A friend of mine doubts that Drupal can scale and so I wanted to hear from any on here on their real experience on very large websites. Can Drupal scale >1million users without issues?

Thanks so much!

Comments

kbahey’s picture

The question as asked is meaningless. Not to be dismissive, but let me explain:

Having a million users will make for a large database, but other than that, it all depends on what these users are doing.

Do they register once and then never visit again?
Do they register and post content (pages, comments, ...etc)? If so what percentage of those do that and how often?
Do they register and use a certain application (e.g. chat or something custom)? How often?

What is really needed is prototyping the application, and then doing a benchmark using ab or siege. There is a page in the handbook on how to benchmark Drupal.

Check the previous threads in the performance forum, there are past discussions on this.
--
Drupal development and customization: 2bits.com
Personal: Baheyeldin.com

--
Drupal performance tuning and optimization, hosting, development, and consulting: 2bits.com, Inc. and Twitter at: @2bits
Personal blog: Ba

newms’s picture

I would think that drupal.org has, if not the most, then is near the top of the list, of registered users of any drupal site. drupal.org has > 100,000 users. Scalability shouldn't be a problem with drupal.

newms

cinquetooty’s picture

If I was serious about building a commercial site that would have that many users, I'd be VERY worried about the legal ramifications of Drupal NOT being able to handle it. Anyone commissioning a site of that scale will be wanting to generate a significant revenue from it and should be looking for a team with dedicated 24/7 support in place and should be prepared to pay for it too.

If it's a non-commercial site then the consequences are not so great, but you still need load balanced, co-located servers. At 100,000 users this site is pretty slow already.

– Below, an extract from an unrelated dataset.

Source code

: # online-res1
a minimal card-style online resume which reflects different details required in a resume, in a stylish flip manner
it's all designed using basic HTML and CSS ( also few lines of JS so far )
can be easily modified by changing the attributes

I don't know if Drupal could handle it or not as I'm pretty much a low-scale developer catering for modest ambitions - but still I can't get Professional Indemnity Insurance at a decent premium (anyone in the UK got any suggestions?).

Just my opinion.

Ian

halfer’s picture

To be honest, everything's scalable. Drupal's just a web application, so you could put your users through a load-balancing proxy that routes users to a server cluster, which of course can be as big as you need. The MySQL database meanwhile could be clustered (though the discussion referenced below casts doubt on this) or put on a very juicy server.

A quick search on the net reveals this extensive conversation - I haven't read all of it, but it looks like a thorough treatment of this topic:

kbahey’s picture

There are some bottlenecks in Drupal, even if you spread the load onto more than one front end.

Say you do load balancing via DNS round robin on 4-5 Apache/PHP servers that mount the /files directory over NFS.

You still have ONE database. Every node view has to do certain things like write the node counters, the session table, maybe users table, the accesslog, ...etc. So, these parts cause some contention, and also some LOCKing.

However, many of these things are being worked upon:

The locking part has a patch for it http://drupal.org/node/55516. The users table contention is being split (so the last access time is in its own table).

There is also aggressive caching and fast file cache as well http://drupal.org/project/fastpath_fscache, and boost http://drupal.org/project/boost. There is also the the new pressflow preempt cache http://drupal.org/project/pressflow_preempt and there is a memcache effort too.

For some uses, Drupal is already fast. A site that I help technically run got 394,000 human page views in one day last week (7.85 million page views last month), and it does not even have the page cache on. This is a single dedicated server, not a separate DB backend. Nothing fancy, and it keeps on ticking.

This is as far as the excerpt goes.